L'histoire du nucléaire dans le monde est ponctuée d'accidents. Une « échelle internationale des événements nucléaires » les classent, en fonction de leur gravité, de 0 à 7 : écart (niveau 0), anomalie (niveau 1), incident (niveaux 2 et 3), accident (de 4 à 7). L'accident le plus grave jamais enregistré est celui de Tchernobyl, le 26 avril 1986. Il était de niveau 7. Mais d'autres accidents ont eu lieu aux Etats-Unis, au Royaume-Uni et au Japon.

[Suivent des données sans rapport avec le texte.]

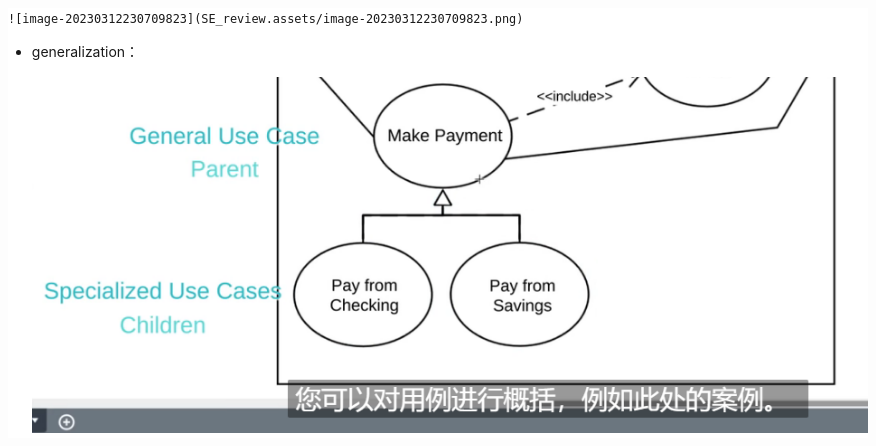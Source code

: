 
    ![image-20230312230709823](SE_review.assets/image-20230312230709823.png)

  - generalization：

    ![image-20230312230845977](SE_review.assets/image-20230312230845977.png)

En France, les accident les plus graves étaient de niveaux 4. Ils ont eu lieu dans la centrale de St-Laurent-des-Eaux (Loir-et-Cher) en octobre 1969 et en mars 1980. Dans les deux cas, des combustibles ont fusionné dans un des réacteurs de la centrale. D'autres accidents aussi graves ont été évités de justesse. Le 12 mai 1998, un des réacteurs de la centrale de Civaux (Vienne) a perdu son réfrigérant suite à une rupture de canalisation. Lors de la tempête de décembre 1999, le réacteur de la centrale nucléaire de Blaye (Gironde) a dû être arrêté d'urgence après que tous les systèmes de sécurité aient été inondés : les digues de protection n'avaient pas résisté à la force des vents. Lors de la canicule de 2003, c'est la centrale de Golfech (Tarn-et-Garonne) qui avait pris chaud. Elle a dû être arrêtée en urgence. En 2006, de nouveau à Civaux, un opérateur a posé un livret sur un clavier de commande, entraînant un dépassement de la puissance thermique autorisée !

Certes, les incidents de niveau 2 ou 3 sont relativement rares en France : l'incendie d'un silo de stockage à La Hague en 1981, une mauvaise vis dans le système de protection de Gravelines en 1989, l'inondation de la centrale du Blayais en 1999, la perte de plutonium à Cadarache en 2009, etc. Mais l'Autorité de Sûreté Nucléaire, chargée du contrôle du nucléaire en France, reconnaît que plusieurs centaines d'écarts de niveau 0 et une centaine d'anomalies de niveau 1 ont lieu chaque année. Les incidents qui se sont produits sur les sites du Tricastin en 2008 et de Gravelines en 2009 relèvent, officiellement, de cette catégorie 1.

Ces incidents ou accidents, souvent sous-évalués, parfois évités de justesse, nous confortent dans notre rejet de l'industrie nucléaire. Ni le circuit de production de l'énergie nucléaire, ni l'organisation de la sécurité des installations ne nous semblent rassurants. L'industrie nucléaire nous assure pourtant qu'en cas d'accident majeur dans une installation française, aucune conséquence ne pourrait se faire sentir à l'extérieur du site. Mais cet optimisme frise l'irresponsabilité et semble oublier que le parc nucléaire français est vieillissant.

L'industrie nucléaire et le pouvoir politique font aussi peu de cas des rejets radioactifs libérés quotidiennement par les installations nucléaires au cours de leur fonctionnement normal, en particulier à La Hague. Chaque jour, de grandes quantités de gaz et d'effluents radioactifs sont rejetés, légalement et illégalement, dans les rivières, les eaux côtières et dans l'air. Nous ne vivons pas seulement sous la menace d'un nouveau Tchernobyl. Nous subissons quotidiennement le manque de respect du lobby nucléaire pour l'environnement et la santé humaine.